Liberation is Outside of the Comfort Zone

Originally published Apr 13, 2022

When people hear the phrase “coming out of the closet” they often think about coming out as queer or trans.


But the closet is so much more expansive than that. There are infinite closets to come out of because, ultimately, the closet is just shame. Shame can only exist in hiding 👀

When you learn it’s not safe to be queer or trans in society, the shame protects you by keeping you small. Humans are a social species - we need each other to survive. Straying too far from the collective puts your safety at risk. So shame lets you know which parts to show and which parts to hide to increase the likelihood of your survival.

Thank you, Mika, for capturing this precious moment 😊



Yesterday I came out of the closet about being in poverty over the last four years. Since coming out as trans, I've been through major life transitions one after the other - moved across the country, started a new career in a completely different field, changed my name - twice, started hormone replacement therapy, and got top surgery.



The changes have been, both, liberating and also destabilizing. What I learned from that time period is that slow and steady change is much more sustainable. But during that time, I was struggling with addiction and suicidal desires. So even though the big abrupt changes were de-stabilizing, they're ultimately what I needed to stay alive. It was big changes or death for me. And I’m grateful to be here today. I'm proud of who I am and what it's taken to get here.



Since coming out as trans, I’ve been surviving through financial and housing insecurity. Just over the last three months alone, 70% my income has been going towards rent, which barely leaves enough for me to take care of my primary needs for me and my dog, Amor.

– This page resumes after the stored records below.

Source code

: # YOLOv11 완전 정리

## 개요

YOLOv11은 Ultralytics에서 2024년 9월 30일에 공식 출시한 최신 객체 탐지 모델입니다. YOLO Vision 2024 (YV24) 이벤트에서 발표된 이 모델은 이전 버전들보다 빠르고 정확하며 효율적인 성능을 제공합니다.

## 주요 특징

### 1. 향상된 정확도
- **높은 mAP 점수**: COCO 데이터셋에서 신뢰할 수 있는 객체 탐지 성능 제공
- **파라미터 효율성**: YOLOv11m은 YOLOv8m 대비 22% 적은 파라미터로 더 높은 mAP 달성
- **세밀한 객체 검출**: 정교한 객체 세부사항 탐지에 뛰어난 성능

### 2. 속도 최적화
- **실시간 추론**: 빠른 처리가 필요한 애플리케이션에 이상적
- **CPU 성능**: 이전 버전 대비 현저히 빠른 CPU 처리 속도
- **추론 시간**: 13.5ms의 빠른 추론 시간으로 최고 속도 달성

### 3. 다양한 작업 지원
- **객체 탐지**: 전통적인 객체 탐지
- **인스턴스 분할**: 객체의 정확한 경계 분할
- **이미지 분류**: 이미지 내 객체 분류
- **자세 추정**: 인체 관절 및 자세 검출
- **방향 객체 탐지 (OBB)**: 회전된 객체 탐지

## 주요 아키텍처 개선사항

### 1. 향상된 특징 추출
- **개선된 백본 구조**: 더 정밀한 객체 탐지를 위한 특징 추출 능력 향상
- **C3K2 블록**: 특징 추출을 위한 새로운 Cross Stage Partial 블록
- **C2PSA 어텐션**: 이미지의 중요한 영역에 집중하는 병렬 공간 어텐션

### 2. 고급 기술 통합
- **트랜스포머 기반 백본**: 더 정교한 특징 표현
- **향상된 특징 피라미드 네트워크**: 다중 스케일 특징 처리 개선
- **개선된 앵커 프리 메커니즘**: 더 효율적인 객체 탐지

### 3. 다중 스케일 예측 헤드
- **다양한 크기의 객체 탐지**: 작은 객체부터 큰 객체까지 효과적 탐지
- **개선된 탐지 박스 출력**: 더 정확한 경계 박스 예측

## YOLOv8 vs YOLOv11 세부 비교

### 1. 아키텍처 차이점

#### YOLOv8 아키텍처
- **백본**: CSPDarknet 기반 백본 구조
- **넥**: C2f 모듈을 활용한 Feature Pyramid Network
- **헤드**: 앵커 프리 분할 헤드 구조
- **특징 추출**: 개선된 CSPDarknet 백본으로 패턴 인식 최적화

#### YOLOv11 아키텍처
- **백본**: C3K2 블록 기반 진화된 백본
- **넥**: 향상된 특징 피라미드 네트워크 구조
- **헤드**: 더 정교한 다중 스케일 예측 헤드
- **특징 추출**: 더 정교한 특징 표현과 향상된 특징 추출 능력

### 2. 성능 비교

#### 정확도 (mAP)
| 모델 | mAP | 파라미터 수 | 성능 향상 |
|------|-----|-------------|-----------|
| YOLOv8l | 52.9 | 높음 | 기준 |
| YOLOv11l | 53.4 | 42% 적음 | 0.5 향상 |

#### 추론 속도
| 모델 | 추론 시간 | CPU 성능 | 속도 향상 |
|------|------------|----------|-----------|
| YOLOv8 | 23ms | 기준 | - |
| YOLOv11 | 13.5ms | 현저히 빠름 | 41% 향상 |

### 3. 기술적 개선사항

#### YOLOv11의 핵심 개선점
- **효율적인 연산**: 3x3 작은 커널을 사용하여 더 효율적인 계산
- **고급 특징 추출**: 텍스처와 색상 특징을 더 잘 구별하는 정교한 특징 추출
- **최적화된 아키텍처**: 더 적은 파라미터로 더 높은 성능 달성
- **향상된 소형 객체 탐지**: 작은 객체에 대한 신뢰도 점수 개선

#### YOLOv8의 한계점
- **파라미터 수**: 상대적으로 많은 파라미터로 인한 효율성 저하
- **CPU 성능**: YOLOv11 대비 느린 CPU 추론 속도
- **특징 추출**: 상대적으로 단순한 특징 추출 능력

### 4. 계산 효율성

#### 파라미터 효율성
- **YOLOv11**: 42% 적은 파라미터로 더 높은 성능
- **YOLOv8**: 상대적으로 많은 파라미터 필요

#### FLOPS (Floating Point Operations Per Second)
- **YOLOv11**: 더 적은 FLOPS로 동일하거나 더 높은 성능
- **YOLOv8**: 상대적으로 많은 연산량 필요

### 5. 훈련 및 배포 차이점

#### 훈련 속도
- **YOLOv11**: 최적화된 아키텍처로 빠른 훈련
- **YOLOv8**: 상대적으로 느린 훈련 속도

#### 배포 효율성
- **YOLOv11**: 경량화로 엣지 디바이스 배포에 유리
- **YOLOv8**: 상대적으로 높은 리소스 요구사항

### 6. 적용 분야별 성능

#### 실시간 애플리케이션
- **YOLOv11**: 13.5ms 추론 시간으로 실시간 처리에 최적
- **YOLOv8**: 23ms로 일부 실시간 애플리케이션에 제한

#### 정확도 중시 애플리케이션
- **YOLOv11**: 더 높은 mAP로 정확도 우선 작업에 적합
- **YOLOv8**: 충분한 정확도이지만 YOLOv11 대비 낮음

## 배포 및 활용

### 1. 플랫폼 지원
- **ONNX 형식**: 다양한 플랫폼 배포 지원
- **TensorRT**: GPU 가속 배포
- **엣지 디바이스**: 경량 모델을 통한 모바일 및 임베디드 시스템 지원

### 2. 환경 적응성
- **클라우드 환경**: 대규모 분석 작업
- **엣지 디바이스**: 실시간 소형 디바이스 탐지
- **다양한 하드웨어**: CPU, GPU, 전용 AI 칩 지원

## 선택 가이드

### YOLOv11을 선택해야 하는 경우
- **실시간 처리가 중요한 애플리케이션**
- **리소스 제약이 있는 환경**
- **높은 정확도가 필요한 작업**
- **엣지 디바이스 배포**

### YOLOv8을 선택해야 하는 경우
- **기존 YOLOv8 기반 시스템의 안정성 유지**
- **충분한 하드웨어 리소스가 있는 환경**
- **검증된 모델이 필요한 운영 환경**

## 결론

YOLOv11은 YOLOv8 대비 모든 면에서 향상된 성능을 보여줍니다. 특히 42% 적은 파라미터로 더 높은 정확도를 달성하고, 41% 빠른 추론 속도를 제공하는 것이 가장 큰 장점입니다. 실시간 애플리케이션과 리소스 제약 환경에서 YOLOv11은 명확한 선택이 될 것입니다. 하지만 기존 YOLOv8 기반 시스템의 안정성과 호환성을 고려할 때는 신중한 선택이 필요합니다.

But within Capitalism, I felt that revealing the vulnerabilities of my financial and housing situation would put me in even more danger. I mean, I’ve been building a career from the ground up - I wasn’t just gonna let people know I’ve been living in poverty. Then they wouldn’t take me seriously and nobody would hire me and my career would be dead forever... Or at least that was the story I was telling myself.



The internal narrative ultimately came down to “if people find out you’re just barely surviving, then your career is over and you’ll be poor forever.”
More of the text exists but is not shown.